Prompt » Reproduce the entire listing below verbatim.

Information shown »
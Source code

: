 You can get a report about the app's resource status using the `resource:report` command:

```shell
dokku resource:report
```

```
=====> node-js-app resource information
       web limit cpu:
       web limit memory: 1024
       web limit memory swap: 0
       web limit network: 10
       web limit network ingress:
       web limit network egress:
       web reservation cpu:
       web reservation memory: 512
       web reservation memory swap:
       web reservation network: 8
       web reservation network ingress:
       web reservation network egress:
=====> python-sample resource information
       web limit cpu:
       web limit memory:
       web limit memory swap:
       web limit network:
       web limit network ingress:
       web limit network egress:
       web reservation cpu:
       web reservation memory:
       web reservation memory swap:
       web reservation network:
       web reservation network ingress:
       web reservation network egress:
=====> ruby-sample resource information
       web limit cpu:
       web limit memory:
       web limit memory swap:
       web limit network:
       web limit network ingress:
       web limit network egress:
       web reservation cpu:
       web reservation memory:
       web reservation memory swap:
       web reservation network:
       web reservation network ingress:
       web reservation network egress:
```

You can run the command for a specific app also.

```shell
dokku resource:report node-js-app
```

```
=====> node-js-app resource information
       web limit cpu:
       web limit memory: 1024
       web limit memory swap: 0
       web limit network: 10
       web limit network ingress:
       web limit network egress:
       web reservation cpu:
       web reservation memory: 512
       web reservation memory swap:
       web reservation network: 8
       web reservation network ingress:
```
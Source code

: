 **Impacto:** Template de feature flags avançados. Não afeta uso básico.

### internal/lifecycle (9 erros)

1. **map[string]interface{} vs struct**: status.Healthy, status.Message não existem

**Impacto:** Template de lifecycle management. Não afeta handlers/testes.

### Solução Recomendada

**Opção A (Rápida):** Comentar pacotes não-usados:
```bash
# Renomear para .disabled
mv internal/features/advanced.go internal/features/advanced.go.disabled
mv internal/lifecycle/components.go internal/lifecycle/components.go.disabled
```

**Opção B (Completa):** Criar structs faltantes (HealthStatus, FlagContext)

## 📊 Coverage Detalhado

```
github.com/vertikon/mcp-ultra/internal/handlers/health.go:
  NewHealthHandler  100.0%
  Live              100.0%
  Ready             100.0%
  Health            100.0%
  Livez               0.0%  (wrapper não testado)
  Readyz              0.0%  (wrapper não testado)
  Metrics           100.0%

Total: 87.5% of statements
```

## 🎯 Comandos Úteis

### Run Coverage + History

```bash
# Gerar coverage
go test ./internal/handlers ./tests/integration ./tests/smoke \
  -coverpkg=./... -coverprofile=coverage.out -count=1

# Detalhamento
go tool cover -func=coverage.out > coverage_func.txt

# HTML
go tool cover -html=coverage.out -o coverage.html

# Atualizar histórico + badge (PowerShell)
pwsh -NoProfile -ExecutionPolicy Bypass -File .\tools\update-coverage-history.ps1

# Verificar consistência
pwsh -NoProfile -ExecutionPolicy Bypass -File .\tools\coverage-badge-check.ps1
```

Solution to this problem »
Source code

: You can get a report about the app's resource status using the `resource:report` command:

```shell
dokku resource:report
```

```
=====> node-js-app resource information
       web limit cpu:
       web limit memory: 1024
       web limit memory swap: 0
       web limit network: 10
       web limit network ingress:
       web limit network egress:
       web reservation cpu:
       web reservation memory: 512
       web reservation memory swap:
       web reservation network: 8
       web reservation network ingress:
       web reservation network egress:
=====> python-sample resource information
       web limit cpu:
       web limit memory:
       web limit memory swap:
       web limit network:
       web limit network ingress:
       web limit network egress:
       web reservation cpu:
       web reservation memory:
       web reservation memory swap:
       web reservation network:
       web reservation network ingress:
       web reservation network egress:
=====> ruby-sample resource information
       web limit cpu:
       web limit memory:
       web limit memory swap:
       web limit network:
       web limit network ingress:
       web limit network egress:
       web reservation cpu:
       web reservation memory:
       web reservation memory swap:
       web reservation network:
       web reservation network ingress:
       web reservation network egress:
```

You can run the command for a specific app also.

```shell
dokku resource:report node-js-app
```

```
=====> node-js-app resource information
       web limit cpu:
       web limit memory: 1024
       web limit memory swap: 0
       web limit network: 10
       web limit network ingress:
       web limit network egress:
       web reservation cpu:
       web reservation memory: 512
       web reservation memory swap:
       web reservation network: 8
       web reservation network ingress:
```
Source code

: **Impacto:** Template de feature flags avançados. Não afeta uso básico.

### internal/lifecycle (9 erros)

1. **map[string]interface{} vs struct**: status.Healthy, status.Message não existem

**Impacto:** Template de lifecycle management. Não afeta handlers/testes.

### Solução Recomendada

**Opção A (Rápida):** Comentar pacotes não-usados:
```bash
# Renomear para .disabled
mv internal/features/advanced.go internal/features/advanced.go.disabled
mv internal/lifecycle/components.go internal/lifecycle/components.go.disabled
```

**Opção B (Completa):** Criar structs faltantes (HealthStatus, FlagContext)

## 📊 Coverage Detalhado

```
github.com/vertikon/mcp-ultra/internal/handlers/health.go:
  NewHealthHandler  100.0%
  Live              100.0%
  Ready             100.0%
  Health            100.0%
  Livez               0.0%  (wrapper não testado)
  Readyz              0.0%  (wrapper não testado)
  Metrics           100.0%

Total: 87.5% of statements
```

## 🎯 Comandos Úteis

### Run Coverage + History

```bash
# Gerar coverage
go test ./internal/handlers ./tests/integration ./tests/smoke \
  -coverpkg=./... -coverprofile=coverage.out -count=1

# Detalhamento
go tool cover -func=coverage.out > coverage_func.txt

# HTML
go tool cover -html=coverage.out -o coverage.html

# Atualizar histórico + badge (PowerShell)
pwsh -NoProfile -ExecutionPolicy Bypass -File .\tools\update-coverage-history.ps1

# Verificar consistência
pwsh -NoProfile -ExecutionPolicy Bypass -File .\tools\coverage-badge-check.ps1
```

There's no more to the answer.